Sedienta, se arrastró por el follaje sin soltar su fusil AK47. En medio de las tinieblas, escuchó un arroyuelo y eso arreció su sed. El cuerpo le ardía y el olor a carne quemada le produjo náuseas. Estiró la mano para alcanzar el agua y no pudo. No sabe cómo, pero un bejuco se le enredó en una pierna y la dejó atrapada. Le tomó tiempo darse cuenta de qué le estaba pasando, porque de la cintura para abajo no sentía nada. La sed la estaba consumiendo por dentro, y ese hilo de agua, inalcanzable, la torturaba. Como no podía moverse, se tranquilizó y se puso a esperar la muerte.
Un rato después, las bengalas volvieron a iluminar el firmamento. Recordó lo lejos que estaba de su casa. Evocó a los guerrilleros que habían quedado desparramados en el campamento, a los que había querido como hermanos. Pensó en lo mucho que extrañaba a su papá, que debía estar en Quito, su ciudad. En ese momento se resignó a morir en la selva del Putumayo, a sus 22 años.
Estaba tiritando de frío por la pérdida de sangre cuando la descubrió uno de sus temidos enemigos. Un soldado del Ejército colombiano se le acercó con cautela, y ella, con ojos de animal acorralado, esperaba un tiro de gracia. No tenía ganas ni alientos de pelear más. Semiinconsciente, se dio cuenta de que el soldado la estaba curando y dándole un poco de calor mientras los helicópteros, venían a sacarla de ese sangriento campo de batalla. Ahora estaba inválida y prisionera.
Hace pocos meses llegó a la cárcel del Buen Pastor, en Bogotá, en silla de ruedas y llevando a cuestas una depresión profunda, de la que la han sacado sus compañeras y la solidaridad de algunas guardianas del Inpec, que le han hecho menos difícil su recuperación. “Quedar medio es muy duro.
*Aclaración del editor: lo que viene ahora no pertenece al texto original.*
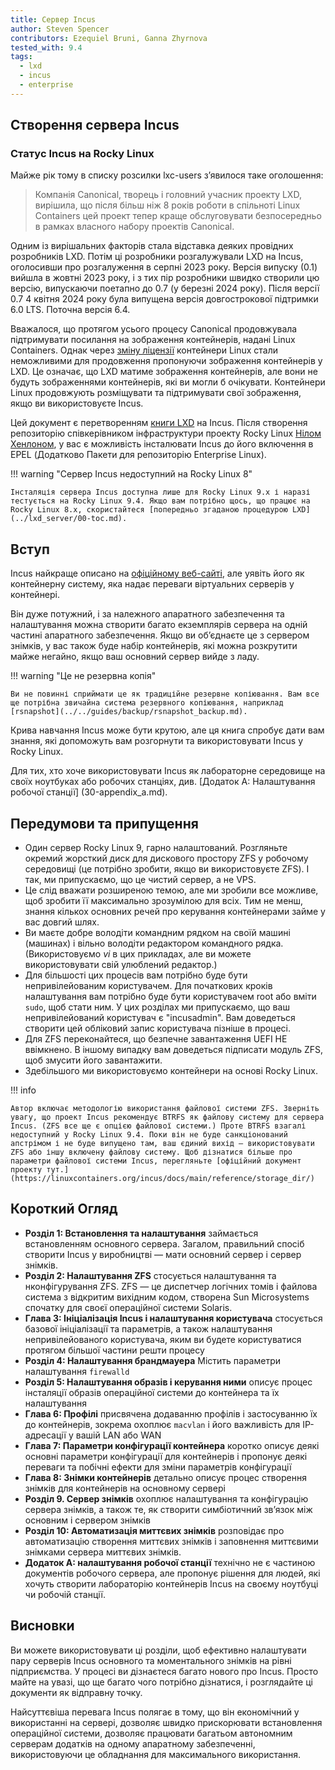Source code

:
 ```yaml
---
title: Сервер Incus
author: Steven Spencer
contributors: Ezequiel Bruni, Ganna Zhyrnova
tested_with: 9.4
tags:
  - lxd
  - incus
  - enterprise
---
```


## Створення сервера Incus

### Статус Incus на Rocky Linux

Майже рік тому в списку розсилки lxc-users з’явилося таке оголошення:

> Компанія Canonical, творець і головний учасник проекту LXD, вирішила, що після більш ніж 8 років роботи в спільноті Linux Containers цей проект тепер краще обслуговувати безпосередньо в рамках власного набору проектів Canonical.

Одним із вирішальних факторів стала відставка деяких провідних розробників LXD. Потім ці розробники розгалужували LXD на Incus, оголосивши про розгалуження в серпні 2023 року. Версія випуску (0.1) вийшла в жовтні 2023 року, і з тих пір розробники швидко створили цю версію, випускаючи поетапно до 0.7 (у березні 2024 року). Після версії 0.7 4 квітня 2024 року була випущена версія довгострокової підтримки 6.0 LTS. Поточна версія 6.4.

Вважалося, що протягом усього процесу Canonical продовжувала підтримувати посилання на зображення контейнерів, надані Linux Containers. Однак через [зміну ліцензії](https://stgraber.org/2023/12/12/lxd-now-re-licensed-and-under-a-cla/) контейнери Linux стали неможливими для продовження пропонуючи зображення контейнерів у LXD. Це означає, що LXD матиме зображення контейнерів, але вони не будуть зображеннями контейнерів, які ви могли б очікувати. Контейнери Linux продовжують розміщувати та підтримувати свої зображення, якщо ви використовуєте Incus.

Цей документ є перетворенням [книги LXD](../lxd_server/00-toc.md) на Incus. Після створення репозиторію співкерівником інфраструктури проекту Rocky Linux [Нілом Хенлоном](https://wiki.rockylinux.org/team/infrastructure/), у вас є можливість інсталювати Incus до його включення в EPEL (Додатково Пакети для репозиторію Enterprise Linux).

!!! warning "Сервер Incus недоступний на Rocky Linux 8"

```
Інсталяція сервера Incus доступна лише для Rocky Linux 9.x і наразі тестується на Rocky Linux 9.4. Якщо вам потрібно щось, що працює на Rocky Linux 8.x, скористайтеся [попередньо згаданою процедурою LXD](../lxd_server/00-toc.md).
```

## Вступ

Incus найкраще описано на [офіційному веб-сайті](https://linuxcontainers.org/incus/), але уявіть його як контейнерну систему, яка надає переваги віртуальних серверів у контейнері.

Він дуже потужний, і за належного апаратного забезпечення та налаштування можна створити багато екземплярів сервера на одній частині апаратного забезпечення. Якщо ви об’єднаєте це з сервером знімків, у вас також буде набір контейнерів, які можна розкрутити майже негайно, якщо ваш основний сервер вийде з ладу.

!!! warning "Це не резервна копія"

```
Ви не повинні сприймати це як традиційне резервне копіювання. Вам все ще потрібна звичайна система резервного копіювання, наприклад [rsnapshot](../../guides/backup/rsnapshot_backup.md).
```

Крива навчання Incus може бути крутою, але ця книга спробує дати вам знання, які допоможуть вам розгорнути та використовувати Incus у Rocky Linux.

Для тих, хто хоче використовувати Incus як лабораторне середовище на своїх ноутбуках або робочих станціях, див. [Додаток A: Налаштування робочої станції] (30-appendix_a.md).

## Передумови та припущення

- Один сервер Rocky Linux 9, гарно налаштований. Розгляньте окремий жорсткий диск для дискового простору ZFS у робочому середовищі (це потрібно зробити, якщо ви використовуєте ZFS). І так, ми припускаємо, що це чистий сервер, а не VPS.
- Це слід вважати розширеною темою, але ми зробили все можливе, щоб зробити її максимально зрозумілою для всіх. Тим не менш, знання кількох основних речей про керування контейнерами займе у вас довгий шлях.
- Ви маєте добре володіти командним рядком на своїй машині (машинах) і вільно володіти редактором командного рядка. (Використовуємо _vi_ в цих прикладах, але ви можете використовувати свій улюблений редактор.)
- Для більшості цих процесів вам потрібно буде бути непривілейованим користувачем. Для початкових кроків налаштування вам потрібно буде бути користувачем root або вміти `sudo`, щоб стати ним. У цих розділах ми припускаємо, що ваш непривілейований користувач є "incusadmin". Вам доведеться створити цей обліковий запис користувача пізніше в процесі.
- Для ZFS переконайтеся, що безпечне завантаження UEFI НЕ ввімкнено. В іншому випадку вам доведеться підписати модуль ZFS, щоб змусити його завантажити.
- Здебільшого ми використовуємо контейнери на основі Rocky Linux.

!!! info

```
Автор включає методологію використання файлової системи ZFS. Зверніть увагу, що проект Incus рекомендує BTRFS як файлову систему для сервера Incus. (ZFS все ще є опцією файлової системи.) Проте BTRFS взагалі недоступний у Rocky Linux 9.4. Поки він не буде санкціонований апстрімом і не буде випущено там, ваш єдиний вихід — використовувати ZFS або іншу включену файлову систему. Щоб дізнатися більше про параметри файлової системи Incus, перегляньте [офіційний документ проекту тут.](https://linuxcontainers.org/incus/docs/main/reference/storage_dir/)  
```

## Короткий Огляд

- **Розділ 1: Встановлення та налаштування** займається встановленням основного сервера. Загалом, правильний спосіб створити Incus у виробництві — мати основний сервер і сервер знімків.
- **Розділ 2: Налаштування ZFS** стосується налаштування та нконфігурування ZFS. ZFS — це диспетчер логічних томів і файлова система з відкритим вихідним кодом, створена Sun Microsystems спочатку для своєї операційної системи Solaris.
- **Глава 3: Ініціалізація Incus і налаштування користувача** стосується базової ініціалізації та параметрів, а також налаштування непривілейованого користувача, яким ви будете користуватися протягом більшої частини решти процесу
- **Розділ 4: Налаштування брандмауера** Містить параметри налаштування `firewalld`
- **Розділ 5: Налаштування образів і керування ними** описує процес інсталяції образів операційної системи до контейнера та їх налаштування
- **Глава 6: Профілі** присвячена додаванню профілів і застосуванню їх до контейнерів, зокрема охоплює `macvlan` і його важливість для IP-адресації у вашій LAN або WAN
- **Глава 7: Параметри конфігурації контейнера** коротко описує деякі основні параметри конфігурації для контейнерів і пропонує деякі переваги та побічні ефекти для зміни параметрів конфігурації
- **Глава 8: Знімки контейнерів** детально описує процес створення знімків для контейнерів на основному сервері
- **Розділ 9. Сервер знімків** охоплює налаштування та конфігурацію сервера знімків, а також те, як створити симбіотичний зв’язок між основним і сервером знімків
- **Розділ 10: Автоматизація миттєвих знімків** розповідає про автоматизацію створення миттєвих знімків і заповнення миттєвими знімками сервера миттєвих знімків.
- **Додаток A: налаштування робочої станції** технічно не є частиною документів робочого сервера, але пропонує рішення для людей, які хочуть створити лабораторію контейнерів Incus на своєму ноутбуці чи робочій станції.

## Висновки

Ви можете використовувати ці розділи, щоб ефективно налаштувати пару серверів Incus основного та моментального знімків на рівні підприємства. У процесі ви дізнаєтеся багато нового про Incus. Просто майте на увазі, що ще багато чого потрібно дізнатися, і розглядайте ці документи як відправну точку.

Найсуттєвіша перевага Incus полягає в тому, що він економічний у використанні на сервері, дозволяє швидко прискорювати встановлення операційної системи, дозволяє працювати багатьом автономним серверам додатків на одному апаратному забезпеченні, використовуючи це обладнання для максимального використання.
Pero al brazo ya le hice el duelo”. Ahora camina, pero tiene fuertes secuelas. “Me tienen que sondear todos los días”.
Desde que estuvo hospitalizada, los miembros del Comité Internacional de la Cruz Roja (Cicr) se ofrecieron a buscar a su familia, por lejos que estuviera. El Cicr se encarga de contactar a los familiares de los combatientes que caen presos y que en muchas ocasiones han roto todo vínculo con sus hogares. Es una labor humanitaria que se aplica en todo el mundo, en todos los conflictos. A las familias que lo necesitan se les apoya con tiquetes para que puedan llegar hasta las cárceles, que muchas veces están en ciudades lejanas. Karina no tiene a muchos que la visiten. Solo un hermano, que la ve de vez en cuando.
Ella comparte el cuarto con otra detenida del patio de ‘las Políticas’. Allí todas tienen una historia en la guerra. Algo difícil de adivinar entre los muñecos de peluche, las mantas bordadas, las agujas de tejer, el maquillaje brillante y colorido que usan y la música tropical o romántica que se oye en los radios. Las celdas tienen las puertas abiertas todo el día, y varios niños corretean por los pasillos.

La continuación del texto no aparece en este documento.